REQUIRED ACTION »
Leaving the pictures aside, return all of the data below exactly.

PROVIDED RECORDS »
..............................

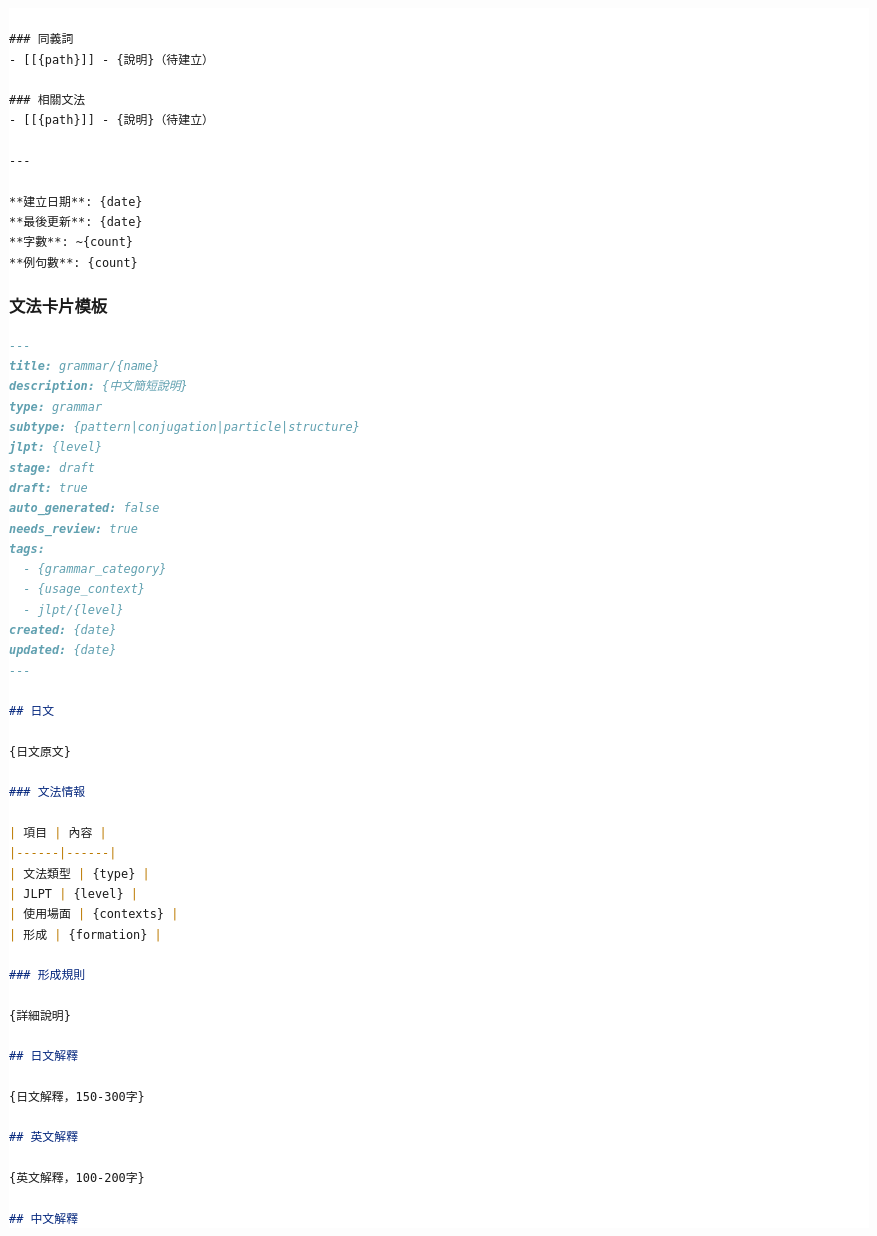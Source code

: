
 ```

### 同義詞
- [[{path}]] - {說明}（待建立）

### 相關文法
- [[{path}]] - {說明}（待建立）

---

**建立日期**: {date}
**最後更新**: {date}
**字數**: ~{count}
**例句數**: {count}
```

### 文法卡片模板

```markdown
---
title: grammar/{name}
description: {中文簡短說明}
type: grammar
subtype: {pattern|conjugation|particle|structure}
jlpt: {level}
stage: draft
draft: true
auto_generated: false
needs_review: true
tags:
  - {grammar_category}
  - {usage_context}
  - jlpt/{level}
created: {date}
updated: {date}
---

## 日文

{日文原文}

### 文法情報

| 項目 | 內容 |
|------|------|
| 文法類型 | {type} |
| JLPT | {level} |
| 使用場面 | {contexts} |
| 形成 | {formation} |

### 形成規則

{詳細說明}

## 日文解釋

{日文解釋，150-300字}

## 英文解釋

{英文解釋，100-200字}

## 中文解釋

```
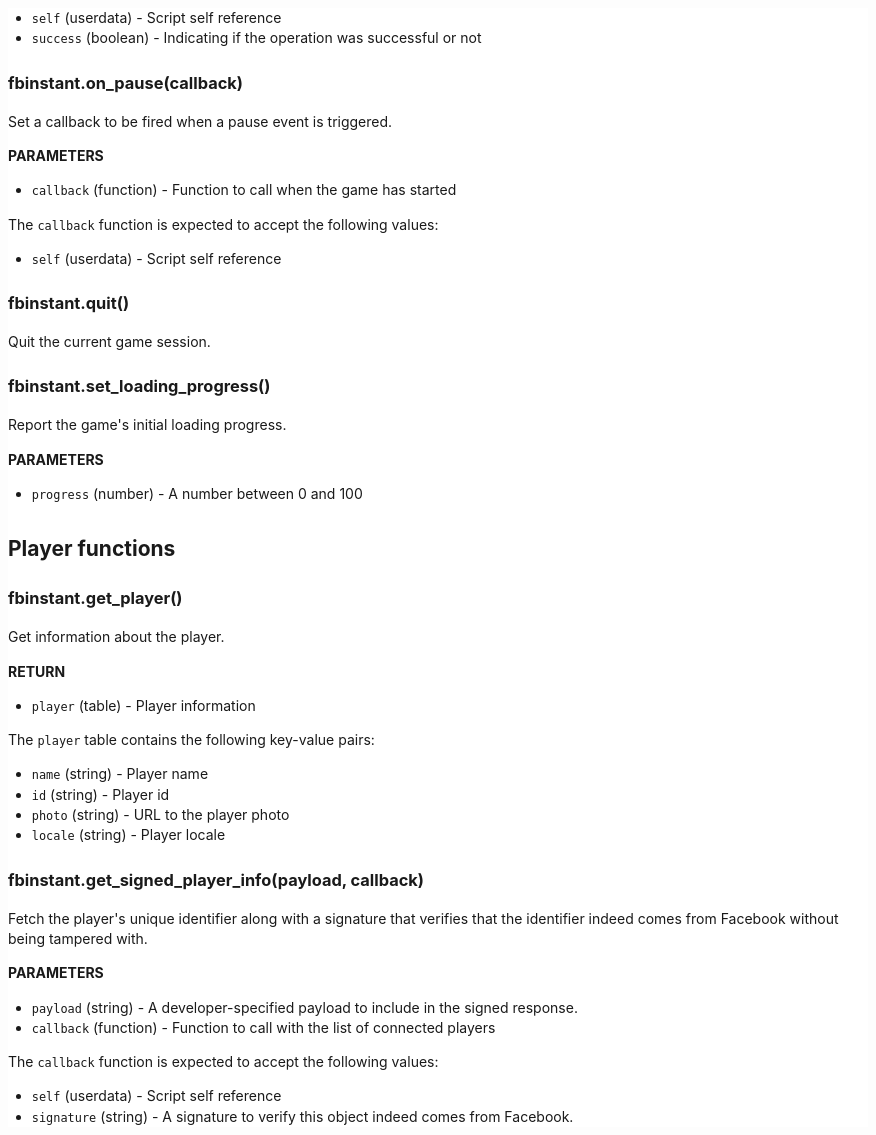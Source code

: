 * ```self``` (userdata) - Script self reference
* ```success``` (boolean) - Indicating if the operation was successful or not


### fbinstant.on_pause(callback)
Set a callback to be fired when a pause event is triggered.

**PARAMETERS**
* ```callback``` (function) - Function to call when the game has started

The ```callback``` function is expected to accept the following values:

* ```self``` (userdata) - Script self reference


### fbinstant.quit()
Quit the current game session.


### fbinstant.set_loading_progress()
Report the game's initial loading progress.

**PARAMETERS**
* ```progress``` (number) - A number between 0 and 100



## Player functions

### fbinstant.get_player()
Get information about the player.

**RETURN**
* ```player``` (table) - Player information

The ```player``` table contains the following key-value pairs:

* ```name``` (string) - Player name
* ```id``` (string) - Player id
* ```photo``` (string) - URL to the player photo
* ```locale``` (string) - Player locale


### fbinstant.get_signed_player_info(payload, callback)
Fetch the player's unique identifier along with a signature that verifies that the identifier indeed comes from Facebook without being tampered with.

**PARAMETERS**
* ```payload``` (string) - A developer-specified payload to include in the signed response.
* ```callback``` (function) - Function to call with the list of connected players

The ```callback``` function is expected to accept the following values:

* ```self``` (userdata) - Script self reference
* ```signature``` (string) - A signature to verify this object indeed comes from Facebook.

..............................

WRITTEN ANSWER »
Source code

:
 ```

### 同義詞
- [[{path}]] - {說明}（待建立）

### 相關文法
- [[{path}]] - {說明}（待建立）

---

**建立日期**: {date}
**最後更新**: {date}
**字數**: ~{count}
**例句數**: {count}
```

### 文法卡片模板

```markdown
---
title: grammar/{name}
description: {中文簡短說明}
type: grammar
subtype: {pattern|conjugation|particle|structure}
jlpt: {level}
stage: draft
draft: true
auto_generated: false
needs_review: true
tags:
  - {grammar_category}
  - {usage_context}
  - jlpt/{level}
created: {date}
updated: {date}
---

## 日文

{日文原文}

### 文法情報

| 項目 | 內容 |
|------|------|
| 文法類型 | {type} |
| JLPT | {level} |
| 使用場面 | {contexts} |
| 形成 | {formation} |

### 形成規則

{詳細說明}

## 日文解釋

{日文解釋，150-300字}

## 英文解釋

{英文解釋，100-200字}

## 中文解釋

```
Source code

: * ```self``` (userdata) - Script self reference
* ```success``` (boolean) - Indicating if the operation was successful or not


### fbinstant.on_pause(callback)
Set a callback to be fired when a pause event is triggered.

**PARAMETERS**
* ```callback``` (function) - Function to call when the game has started

The ```callback``` function is expected to accept the following values:

* ```self``` (userdata) - Script self reference


### fbinstant.quit()
Quit the current game session.


### fbinstant.set_loading_progress()
Report the game's initial loading progress.

**PARAMETERS**
* ```progress``` (number) - A number between 0 and 100



## Player functions

### fbinstant.get_player()
Get information about the player.

**RETURN**
* ```player``` (table) - Player information

The ```player``` table contains the following key-value pairs:

* ```name``` (string) - Player name
* ```id``` (string) - Player id
* ```photo``` (string) - URL to the player photo
* ```locale``` (string) - Player locale


### fbinstant.get_signed_player_info(payload, callback)
Fetch the player's unique identifier along with a signature that verifies that the identifier indeed comes from Facebook without being tampered with.

**PARAMETERS**
* ```payload``` (string) - A developer-specified payload to include in the signed response.
* ```callback``` (function) - Function to call with the list of connected players

The ```callback``` function is expected to accept the following values:

* ```self``` (userdata) - Script self reference
* ```signature``` (string) - A signature to verify this object indeed comes from Facebook.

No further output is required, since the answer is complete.